### Provided data
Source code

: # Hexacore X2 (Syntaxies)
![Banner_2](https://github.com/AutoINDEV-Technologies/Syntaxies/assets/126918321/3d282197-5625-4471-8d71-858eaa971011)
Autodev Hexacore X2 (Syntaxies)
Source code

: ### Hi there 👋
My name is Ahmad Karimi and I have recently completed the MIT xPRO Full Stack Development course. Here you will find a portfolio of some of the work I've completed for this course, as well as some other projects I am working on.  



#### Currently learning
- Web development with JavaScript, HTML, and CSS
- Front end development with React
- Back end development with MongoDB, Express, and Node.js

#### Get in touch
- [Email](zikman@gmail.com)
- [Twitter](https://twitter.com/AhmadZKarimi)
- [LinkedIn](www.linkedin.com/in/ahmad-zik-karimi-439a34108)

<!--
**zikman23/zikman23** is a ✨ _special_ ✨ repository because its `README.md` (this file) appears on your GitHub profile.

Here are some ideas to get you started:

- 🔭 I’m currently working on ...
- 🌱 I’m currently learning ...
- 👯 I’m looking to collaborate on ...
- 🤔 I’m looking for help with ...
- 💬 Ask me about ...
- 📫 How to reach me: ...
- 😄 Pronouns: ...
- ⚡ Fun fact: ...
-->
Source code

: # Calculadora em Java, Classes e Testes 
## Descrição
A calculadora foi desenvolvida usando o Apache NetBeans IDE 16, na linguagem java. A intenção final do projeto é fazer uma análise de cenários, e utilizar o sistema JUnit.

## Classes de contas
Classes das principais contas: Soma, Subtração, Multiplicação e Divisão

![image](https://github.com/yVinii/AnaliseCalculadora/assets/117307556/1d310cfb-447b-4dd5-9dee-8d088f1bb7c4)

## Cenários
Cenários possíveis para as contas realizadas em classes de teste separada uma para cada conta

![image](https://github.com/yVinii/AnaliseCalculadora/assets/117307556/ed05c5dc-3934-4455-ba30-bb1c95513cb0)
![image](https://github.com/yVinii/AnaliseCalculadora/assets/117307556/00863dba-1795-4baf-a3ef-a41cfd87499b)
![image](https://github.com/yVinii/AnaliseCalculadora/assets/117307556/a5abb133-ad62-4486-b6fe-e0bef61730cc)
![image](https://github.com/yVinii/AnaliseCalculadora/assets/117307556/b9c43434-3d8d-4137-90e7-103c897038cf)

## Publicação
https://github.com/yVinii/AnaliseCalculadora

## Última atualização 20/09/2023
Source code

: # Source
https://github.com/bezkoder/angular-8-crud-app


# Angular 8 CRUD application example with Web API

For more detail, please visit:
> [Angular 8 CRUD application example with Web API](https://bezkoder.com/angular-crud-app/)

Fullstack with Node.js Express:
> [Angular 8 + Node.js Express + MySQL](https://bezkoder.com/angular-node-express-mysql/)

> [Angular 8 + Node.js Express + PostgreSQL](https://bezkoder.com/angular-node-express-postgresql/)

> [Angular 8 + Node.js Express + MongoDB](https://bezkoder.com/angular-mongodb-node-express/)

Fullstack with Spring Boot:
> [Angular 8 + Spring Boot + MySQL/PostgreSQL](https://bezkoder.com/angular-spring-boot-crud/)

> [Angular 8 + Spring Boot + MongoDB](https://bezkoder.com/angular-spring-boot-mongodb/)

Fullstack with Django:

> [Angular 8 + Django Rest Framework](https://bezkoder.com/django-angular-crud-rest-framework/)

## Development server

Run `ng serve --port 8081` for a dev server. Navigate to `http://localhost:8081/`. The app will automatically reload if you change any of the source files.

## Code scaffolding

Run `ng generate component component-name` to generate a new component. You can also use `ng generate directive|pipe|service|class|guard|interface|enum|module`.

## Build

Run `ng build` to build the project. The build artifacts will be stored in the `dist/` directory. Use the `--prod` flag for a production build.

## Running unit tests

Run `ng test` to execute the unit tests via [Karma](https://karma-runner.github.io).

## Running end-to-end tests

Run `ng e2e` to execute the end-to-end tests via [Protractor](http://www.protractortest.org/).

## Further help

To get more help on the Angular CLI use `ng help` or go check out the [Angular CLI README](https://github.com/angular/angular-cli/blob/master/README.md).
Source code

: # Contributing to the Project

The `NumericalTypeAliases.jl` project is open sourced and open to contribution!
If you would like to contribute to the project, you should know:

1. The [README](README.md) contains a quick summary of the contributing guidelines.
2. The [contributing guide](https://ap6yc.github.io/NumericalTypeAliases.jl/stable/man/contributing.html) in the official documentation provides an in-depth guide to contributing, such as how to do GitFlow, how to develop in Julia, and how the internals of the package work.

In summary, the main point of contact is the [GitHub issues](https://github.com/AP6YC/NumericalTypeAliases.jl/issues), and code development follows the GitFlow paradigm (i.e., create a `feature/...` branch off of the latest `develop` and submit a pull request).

### Action item
All of the data above should be reproduced verbatim.

### Output for this exercise
Source code

: # Hexacore X2 (Syntaxies)
![Banner_2](https://github.com/AutoINDEV-Technologies/Syntaxies/assets/126918321/3d282197-5625-4471-8d71-858eaa971011)
Autodev Hexacore X2 (Syntaxies)
Source code

: ### Hi there 👋
My name is Ahmad Karimi and I have recently completed the MIT xPRO Full Stack Development course. Here you will find a portfolio of some of the work I've completed for this course, as well as some other projects I am working on.  



#### Currently learning
- Web development with JavaScript, HTML, and CSS
- Front end development with React
- Back end development with MongoDB, Express, and Node.js

#### Get in touch
- [Email](zikman@gmail.com)
- [Twitter](https://twitter.com/AhmadZKarimi)
- [LinkedIn](www.linkedin.com/in/ahmad-zik-karimi-439a34108)

<!--
**zikman23/zikman23** is a ✨ _special_ ✨ repository because its `README.md` (this file) appears on your GitHub profile.

Here are some ideas to get you started:

- 🔭 I’m currently working on ...
- 🌱 I’m currently learning ...
- 👯 I’m looking to collaborate on ...
- 🤔 I’m looking for help with ...
- 💬 Ask me about ...
- 📫 How to reach me: ...
- 😄 Pronouns: ...
- ⚡ Fun fact: ...
-->
Source code

: # Calculadora em Java, Classes e Testes 
## Descrição
A calculadora foi desenvolvida usando o Apache NetBeans IDE 16, na linguagem java. A intenção final do projeto é fazer uma análise de cenários, e utilizar o sistema JUnit.

## Classes de contas
Classes das principais contas: Soma, Subtração, Multiplicação e Divisão

![image](https://github.com/yVinii/AnaliseCalculadora/assets/117307556/1d310cfb-447b-4dd5-9dee-8d088f1bb7c4)

## Cenários
Cenários possíveis para as contas realizadas em classes de teste separada uma para cada conta

![image](https://github.com/yVinii/AnaliseCalculadora/assets/117307556/ed05c5dc-3934-4455-ba30-bb1c95513cb0)
![image](https://github.com/yVinii/AnaliseCalculadora/assets/117307556/00863dba-1795-4baf-a3ef-a41cfd87499b)
![image](https://github.com/yVinii/AnaliseCalculadora/assets/117307556/a5abb133-ad62-4486-b6fe-e0bef61730cc)
![image](https://github.com/yVinii/AnaliseCalculadora/assets/117307556/b9c43434-3d8d-4137-90e7-103c897038cf)

## Publicação
https://github.com/yVinii/AnaliseCalculadora

## Última atualização 20/09/2023
Source code

: # Source
https://github.com/bezkoder/angular-8-crud-app


# Angular 8 CRUD application example with Web API

For more detail, please visit:
> [Angular 8 CRUD application example with Web API](https://bezkoder.com/angular-crud-app/)

Fullstack with Node.js Express:
> [Angular 8 + Node.js Express + MySQL](https://bezkoder.com/angular-node-express-mysql/)

> [Angular 8 + Node.js Express + PostgreSQL](https://bezkoder.com/angular-node-express-postgresql/)

> [Angular 8 + Node.js Express + MongoDB](https://bezkoder.com/angular-mongodb-node-express/)

Fullstack with Spring Boot:
> [Angular 8 + Spring Boot + MySQL/PostgreSQL](https://bezkoder.com/angular-spring-boot-crud/)

> [Angular 8 + Spring Boot + MongoDB](https://bezkoder.com/angular-spring-boot-mongodb/)

Fullstack with Django:

> [Angular 8 + Django Rest Framework](https://bezkoder.com/django-angular-crud-rest-framework/)

## Development server

Run `ng serve --port 8081` for a dev server. Navigate to `http://localhost:8081/`. The app will automatically reload if you change any of the source files.

## Code scaffolding

Run `ng generate component component-name` to generate a new component. You can also use `ng generate directive|pipe|service|class|guard|interface|enum|module`.

## Build

Run `ng build` to build the project. The build artifacts will be stored in the `dist/` directory. Use the `--prod` flag for a production build.

## Running unit tests

Run `ng test` to execute the unit tests via [Karma](https://karma-runner.github.io).

## Running end-to-end tests

Run `ng e2e` to execute the end-to-end tests via [Protractor](http://www.protractortest.org/).

## Further help

To get more help on the Angular CLI use `ng help` or go check out the [Angular CLI README](https://github.com/angular/angular-cli/blob/master/README.md).
Source code

: # Contributing to the Project

The `NumericalTypeAliases.jl` project is open sourced and open to contribution!
If you would like to contribute to the project, you should know:

1. The [README](README.md) contains a quick summary of the contributing guidelines.
2. The [contributing guide](https://ap6yc.github.io/NumericalTypeAliases.jl/stable/man/contributing.html) in the official documentation provides an in-depth guide to contributing, such as how to do GitFlow, how to develop in Julia, and how the internals of the package work.

In summary, the main point of contact is the [GitHub issues](https://github.com/AP6YC/NumericalTypeAliases.jl/issues), and code development follows the GitFlow paradigm (i.e., create a `feature/...` branch off of the latest `develop` and submit a pull request).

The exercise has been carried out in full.